======== Exercise materials
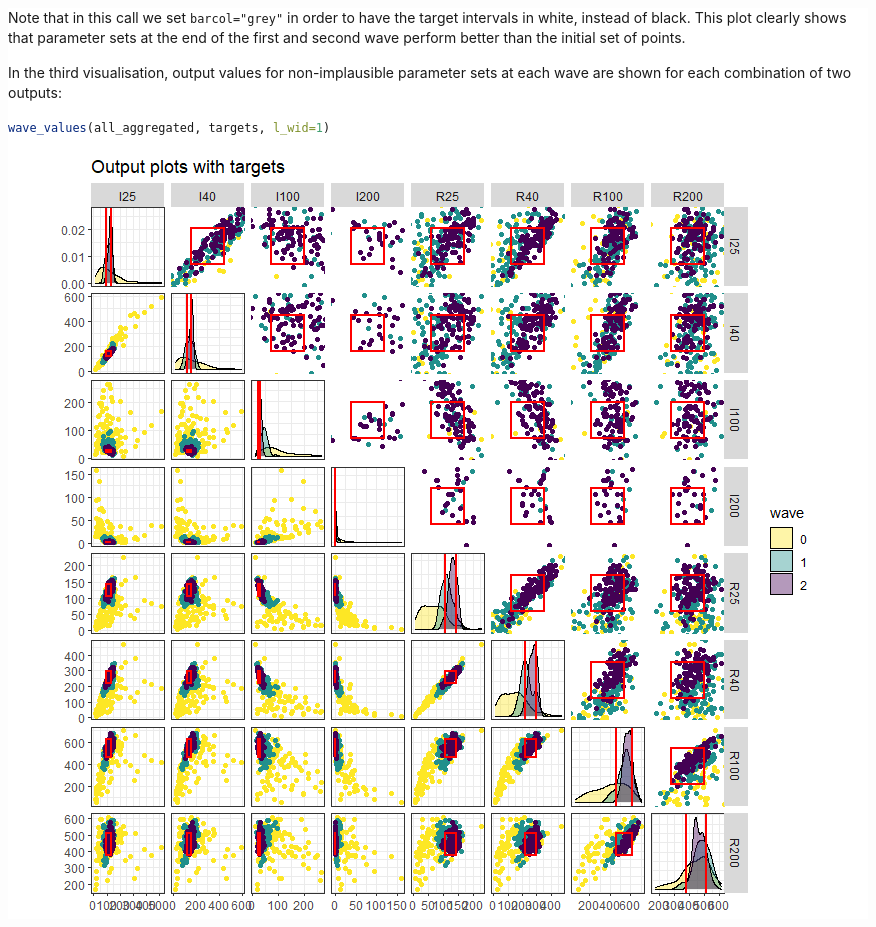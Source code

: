 
Note that in this call we set `barcol="grey"` in order to have the target intervals in white, instead of black. This plot clearly shows that parameter sets at the end of the first and second wave perform better than the initial set of points. 

In the third visualisation, output values for non-implausible parameter sets at each wave are shown for each combination of two outputs:


```r
wave_values(all_aggregated, targets, l_wid=1) 
```

<img src="_main_files/figure-html/unnamed-chunk-39-1.png" style="display: block; margin: auto;" />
================
About this exercise - Transcribe all of the entries word for word, but skip any pictures they contain.

Solution to the exercise -
Source code

: 
Note that in this call we set `barcol="grey"` in order to have the target intervals in white, instead of black. This plot clearly shows that parameter sets at the end of the first and second wave perform better than the initial set of points. 

In the third visualisation, output values for non-implausible parameter sets at each wave are shown for each combination of two outputs:


```r
wave_values(all_aggregated, targets, l_wid=1) 
```

<img src="_main_files/figure-html/unnamed-chunk-39-1.png" style="display: block; margin: auto;" />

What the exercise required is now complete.